Try it: Please repeat the data in full, character for character.

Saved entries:
▽

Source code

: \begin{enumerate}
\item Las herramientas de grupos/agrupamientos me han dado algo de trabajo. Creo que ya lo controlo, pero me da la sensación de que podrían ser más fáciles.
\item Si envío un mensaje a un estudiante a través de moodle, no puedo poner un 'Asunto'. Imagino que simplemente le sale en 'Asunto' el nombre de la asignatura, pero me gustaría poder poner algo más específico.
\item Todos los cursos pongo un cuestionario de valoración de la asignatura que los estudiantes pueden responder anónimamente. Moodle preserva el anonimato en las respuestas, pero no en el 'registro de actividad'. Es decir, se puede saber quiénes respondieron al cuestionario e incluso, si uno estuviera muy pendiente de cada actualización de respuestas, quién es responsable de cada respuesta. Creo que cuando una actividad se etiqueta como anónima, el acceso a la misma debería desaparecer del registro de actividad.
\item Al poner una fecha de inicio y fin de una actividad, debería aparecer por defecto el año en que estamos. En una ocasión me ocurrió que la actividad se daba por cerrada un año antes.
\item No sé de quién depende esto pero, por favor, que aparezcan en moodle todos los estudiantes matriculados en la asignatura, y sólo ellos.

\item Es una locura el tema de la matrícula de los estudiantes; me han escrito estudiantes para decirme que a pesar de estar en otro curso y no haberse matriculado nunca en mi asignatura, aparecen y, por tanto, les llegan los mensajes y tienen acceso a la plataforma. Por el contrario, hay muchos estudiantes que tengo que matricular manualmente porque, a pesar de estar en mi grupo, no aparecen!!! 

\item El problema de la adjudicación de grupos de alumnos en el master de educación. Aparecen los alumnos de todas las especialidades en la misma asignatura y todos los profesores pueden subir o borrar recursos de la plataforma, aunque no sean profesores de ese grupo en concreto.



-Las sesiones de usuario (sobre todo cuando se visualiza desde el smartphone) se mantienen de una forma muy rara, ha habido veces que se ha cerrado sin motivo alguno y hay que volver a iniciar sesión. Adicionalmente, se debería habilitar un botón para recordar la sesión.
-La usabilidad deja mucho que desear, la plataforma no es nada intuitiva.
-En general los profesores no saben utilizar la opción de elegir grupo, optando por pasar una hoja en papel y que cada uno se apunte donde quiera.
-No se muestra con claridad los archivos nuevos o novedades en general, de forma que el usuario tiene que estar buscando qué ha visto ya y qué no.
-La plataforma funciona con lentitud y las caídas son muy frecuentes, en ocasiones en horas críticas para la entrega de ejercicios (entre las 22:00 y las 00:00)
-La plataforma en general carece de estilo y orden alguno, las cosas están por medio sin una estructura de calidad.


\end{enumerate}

△

Task output:
Source code

: \begin{enumerate}
\item Las herramientas de grupos/agrupamientos me han dado algo de trabajo. Creo que ya lo controlo, pero me da la sensación de que podrían ser más fáciles.
\item Si envío un mensaje a un estudiante a través de moodle, no puedo poner un 'Asunto'. Imagino que simplemente le sale en 'Asunto' el nombre de la asignatura, pero me gustaría poder poner algo más específico.
\item Todos los cursos pongo un cuestionario de valoración de la asignatura que los estudiantes pueden responder anónimamente. Moodle preserva el anonimato en las respuestas, pero no en el 'registro de actividad'. Es decir, se puede saber quiénes respondieron al cuestionario e incluso, si uno estuviera muy pendiente de cada actualización de respuestas, quién es responsable de cada respuesta. Creo que cuando una actividad se etiqueta como anónima, el acceso a la misma debería desaparecer del registro de actividad.
\item Al poner una fecha de inicio y fin de una actividad, debería aparecer por defecto el año en que estamos. En una ocasión me ocurrió que la actividad se daba por cerrada un año antes.
\item No sé de quién depende esto pero, por favor, que aparezcan en moodle todos los estudiantes matriculados en la asignatura, y sólo ellos.

\item Es una locura el tema de la matrícula de los estudiantes; me han escrito estudiantes para decirme que a pesar de estar en otro curso y no haberse matriculado nunca en mi asignatura, aparecen y, por tanto, les llegan los mensajes y tienen acceso a la plataforma. Por el contrario, hay muchos estudiantes que tengo que matricular manualmente porque, a pesar de estar en mi grupo, no aparecen!!! 

\item El problema de la adjudicación de grupos de alumnos en el master de educación. Aparecen los alumnos de todas las especialidades en la misma asignatura y todos los profesores pueden subir o borrar recursos de la plataforma, aunque no sean profesores de ese grupo en concreto.



-Las sesiones de usuario (sobre todo cuando se visualiza desde el smartphone) se mantienen de una forma muy rara, ha habido veces que se ha cerrado sin motivo alguno y hay que volver a iniciar sesión. Adicionalmente, se debería habilitar un botón para recordar la sesión.
-La usabilidad deja mucho que desear, la plataforma no es nada intuitiva.
-En general los profesores no saben utilizar la opción de elegir grupo, optando por pasar una hoja en papel y que cada uno se apunte donde quiera.
-No se muestra con claridad los archivos nuevos o novedades en general, de forma que el usuario tiene que estar buscando qué ha visto ya y qué no.
-La plataforma funciona con lentitud y las caídas son muy frecuentes, en ocasiones en horas críticas para la entrega de ejercicios (entre las 22:00 y las 00:00)
-La plataforma en general carece de estilo y orden alguno, las cosas están por medio sin una estructura de calidad.


\end{enumerate}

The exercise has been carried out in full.